Land of Opportunity: Negotiating for Ashwood Junction is a multi‑party negotiation simulation set around the potential sale of a 2,500‑acre legacy property with deep historical, environmental, and community significance. Participants step into the roles of the Ashwood Junction Family Trust and six diverse buyers—including conservation groups, government agencies, and high‑impact private developers—each armed with confidential instructions, hidden constraints, and competing visions for the land.
Designed for high school, undergraduate, graduate, and professional learners, the case pushes students beyond simple price haggling. They must diagnose stakeholder interests and constraints, identifying each party’s true motivations, must‑haves, and red lines rather than accepting stated positions at face value. As key information remains private (internal price anchors, funding limits, rumors, political pressures), students practice designing negotiation strategies under real information asymmetry.
Throughout the simulation, participants grapple with how to balance financial, environmental, and community objectives. They evaluate competing proposals along multiple dimensions: price, land‑use impacts, legacy, public access, and long‑term risk. Ethical questions are front and center: when is withholding information a defensible tactic, and when does greater transparency build trust and joint value?

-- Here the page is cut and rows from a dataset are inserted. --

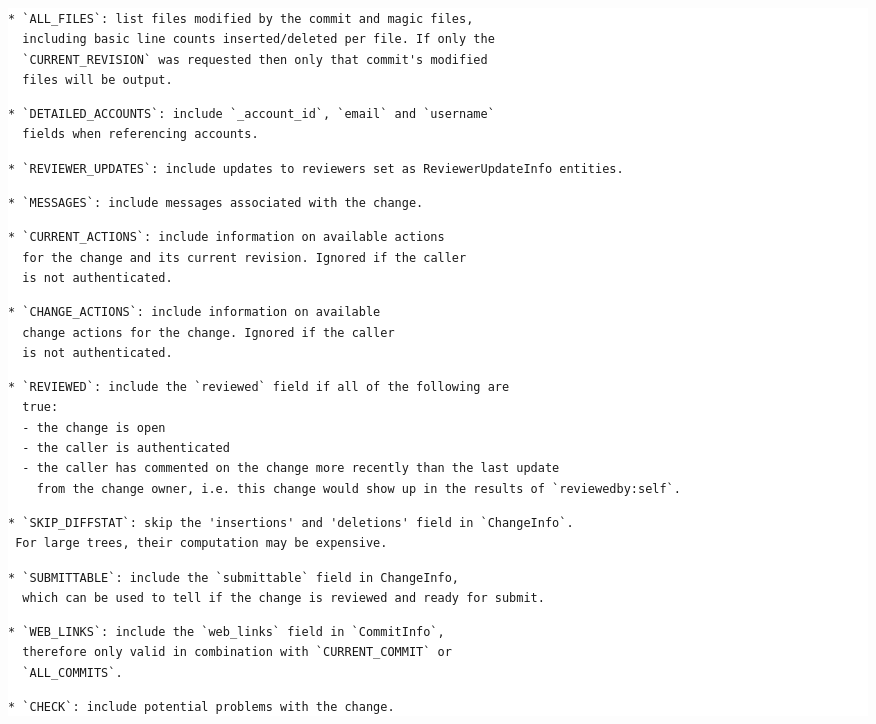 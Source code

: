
 ```
* `ALL_FILES`: list files modified by the commit and magic files,
  including basic line counts inserted/deleted per file. If only the
  `CURRENT_REVISION` was requested then only that commit's modified
  files will be output.
```

```
* `DETAILED_ACCOUNTS`: include `_account_id`, `email` and `username`
  fields when referencing accounts.
```

```
* `REVIEWER_UPDATES`: include updates to reviewers set as ReviewerUpdateInfo entities.
```

```
* `MESSAGES`: include messages associated with the change.
```

```
* `CURRENT_ACTIONS`: include information on available actions
  for the change and its current revision. Ignored if the caller
  is not authenticated.
```

```
* `CHANGE_ACTIONS`: include information on available
  change actions for the change. Ignored if the caller
  is not authenticated.
```

```
* `REVIEWED`: include the `reviewed` field if all of the following are
  true:
  - the change is open
  - the caller is authenticated
  - the caller has commented on the change more recently than the last update
    from the change owner, i.e. this change would show up in the results of `reviewedby:self`.
```

```
* `SKIP_DIFFSTAT`: skip the 'insertions' and 'deletions' field in `ChangeInfo`.
 For large trees, their computation may be expensive.
```

```
* `SUBMITTABLE`: include the `submittable` field in ChangeInfo,
  which can be used to tell if the change is reviewed and ready for submit.
```

```
* `WEB_LINKS`: include the `web_links` field in `CommitInfo`,
  therefore only valid in combination with `CURRENT_COMMIT` or
  `ALL_COMMITS`.
```

```
* `CHECK`: include potential problems with the change.
```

Unlike bilateral deal‑making exercises, Land of Opportunity immerses students in a true multi‑party environment. They must engage in coalition thinking, reason about trade‑offs across several potential partners at once, and resist the impulse to search for a single “perfect” deal. Ultimately, they are challenged to reflect on walk‑away decisions—articulating when the seller (or a buyer) should decline even an attractive financial offer in order to protect core values, relationships, and the future of Ashwood Junction.